But please, pump the fucking brakes. Enjoy 20-year-old cultural touchstones all you want, but don't allow them to re-cast the early 2000s as some abundant utopia. Is it that easy to forget how diabolical Dick Cheney was? Or how much discrimination even the most vaguely Arabic-passing person faced in post-9/11 America? Each generation 1960-to-present has felt, at one point or another, that the world is ending—and right now we arguably have more claim to that sentiment than our predecessors—but the 2000s' widespread bigotry, blind retaliation, and greed felt outright evil in an unprecedented way.

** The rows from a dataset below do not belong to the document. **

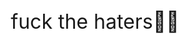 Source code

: <html>
<head>
<title>abd.77ah</title>
<style>
body {
  background-color: white;
  display: flex;
  justify-content: center;
  align-items: center;
  height: 100vh;
  margin: 0;
  font-size: 2em; /* Adjust font size as needed */
}
</style>
</head>
<body>
  fuck the haters🖕🖕
</body>

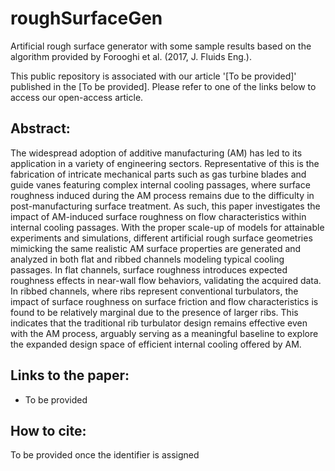 # roughSurfaceGen
Artificial rough surface generator with some sample results based on the algorithm provided by Forooghi et al. (2017, J. Fluids Eng.).

This public repository is associated with our article '[To be provided]' published in the [To be provided]. Please refer to one of the links below to access our open-access article.

## Abstract:
The widespread adoption of additive manufacturing (AM) has led to its application in a variety of engineering sectors. Representative of this is the fabrication of intricate mechanical parts such as gas turbine blades and guide vanes featuring complex internal cooling passages, where surface roughness induced during the AM process remains due to the difficulty in post-manufacturing surface treatment. As such, this paper investigates the impact of AM-induced surface roughness on flow characteristics within internal cooling passages. With the proper scale-up of models for attainable experiments and simulations, different artificial rough surface geometries mimicking the same realistic AM surface properties are generated and analyzed in both flat and ribbed channels modeling typical cooling passages. In flat channels, surface roughness introduces expected roughness effects in near-wall flow behaviors, validating the acquired data. In ribbed channels, where ribs represent conventional turbulators, the impact of surface roughness on surface friction and flow characteristics is found to be relatively marginal due to the presence of larger ribs. This indicates that the traditional rib turbulator design remains effective even with the AM process, arguably serving as a meaningful baseline to explore the expanded design space of efficient internal cooling offered by AM.

## Links to the paper:
- To be provided

## How to cite:
To be provided once the identifier is assigned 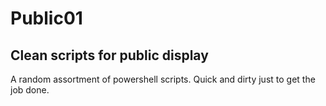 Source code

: # Public01
## Clean scripts for public display

A random assortment of powershell scripts.
Quick and dirty just to get the job done.
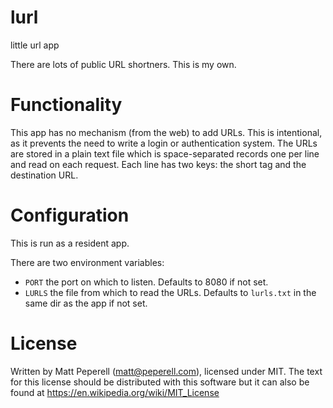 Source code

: # lurl

little url app

There are lots of public URL shortners. This is my own.

# Functionality

This app has no mechanism (from the web) to add URLs. This is intentional, as
it prevents the need to write a login or authentication system. The URLs are
stored in a plain text file which is space-separated records one per line and
read on each request.  Each line has two keys: the short tag and the
destination URL.

# Configuration

This is run as a resident app.

There are two environment variables:

* `PORT` the port on which to listen. Defaults to 8080 if not set.
* `LURLS` the file from which to read the URLs. Defaults to `lurls.txt` in the same dir as the app if not set.

# License
Written by Matt Peperell (matt@peperell.com), licensed under MIT. The text for
this license should be distributed with this software but it can also be found
at https://en.wikipedia.org/wiki/MIT_License

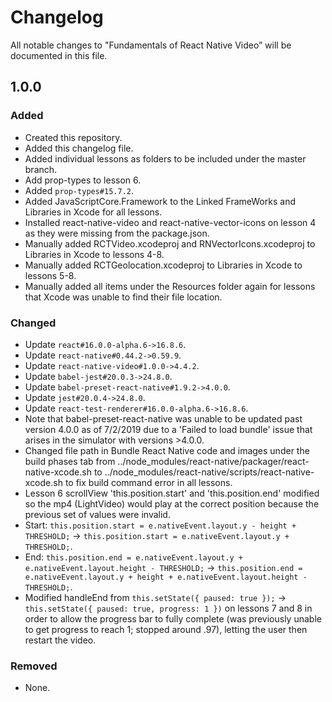 # Changelog

All notable changes to "Fundamentals of React Native Video” will be documented in this file.

## 1.0.0

### Added

- Created this repository.
- Added this changelog file.
- Added individual lessons as folders to be included under the master branch.
- Add prop-types to lesson 6.
- Added `prop-types#15.7.2`.
- Added JavaScriptCore.Framework to the Linked FrameWorks and Libraries in Xcode for all lessons.
- Installed react-native-video and react-native-vector-icons on lesson 4 as they were missing from the package.json.
- Manually added RCTVideo.xcodeproj and RNVectorIcons.xcodeproj to Libraries in Xcode to lessons 4-8.
- Manually added RCTGeolocation.xcodeproj to Libraries in Xcode to lessons 5-8.
- Manually added all items under the Resources folder again for lessons that Xcode was unable to find their file location.

### Changed

- Update `react#16.0.0-alpha.6->16.8.6`.
- Update `react-native#0.44.2->0.59.9`.
- Update `react-native-video#1.0.0->4.4.2`.
- Update `babel-jest#20.0.3->24.8.0`.
- Update `babel-preset-react-native#1.9.2->4.0.0`.
- Update `jest#20.0.4->24.8.0`.
- Update `react-test-renderer#16.0.0-alpha.6->16.8.6`.
- Note that babel-preset-react-native was unable to be updated past version 4.0.0 as of 7/2/2019 due to a 'Failed to load bundle' issue that arises in the simulator with versions >4.0.0.
- Changed file path in Bundle React Native code and images under the build phases tab from ../node_modules/react-native/packager/react-native-xcode.sh to ../node_modules/react-native/scripts/react-native-xcode.sh to fix build command error in all lessons.
- Lesson 6 scrollView 'this.position.start' and 'this.position.end' modified so the mp4 (LightVideo) would play at the correct position because the previous set of values were invalid.
- Start: `this.position.start = e.nativeEvent.layout.y - height + THRESHOLD;` -> `this.position.start = e.nativeEvent.layout.y + THRESHOLD;`.
- End: `this.position.end = e.nativeEvent.layout.y + e.nativeEvent.layout.height - THRESHOLD;` -> `this.position.end = e.nativeEvent.layout.y + height + e.nativeEvent.layout.height - THRESHOLD;`.
- Modified handleEnd from `this.setState({ paused: true });` -> `this.setState({ paused: true, progress: 1 })` on lessons 7 and 8 in order to allow the progress bar to fully complete (was previously unable to get progress to reach 1; stopped around .97), letting the user then restart the video.

### Removed

- None.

I was 10 on 9/11, and I was five months too young to vote for Obama in '08. Perhaps I feel so strongly about this decade because it was when I first became politically aware. That's natural, and so is the fondness I have for its contemporary media. Lifelong predisposition towards the music of your adolescence has been scientifically proven over and over again.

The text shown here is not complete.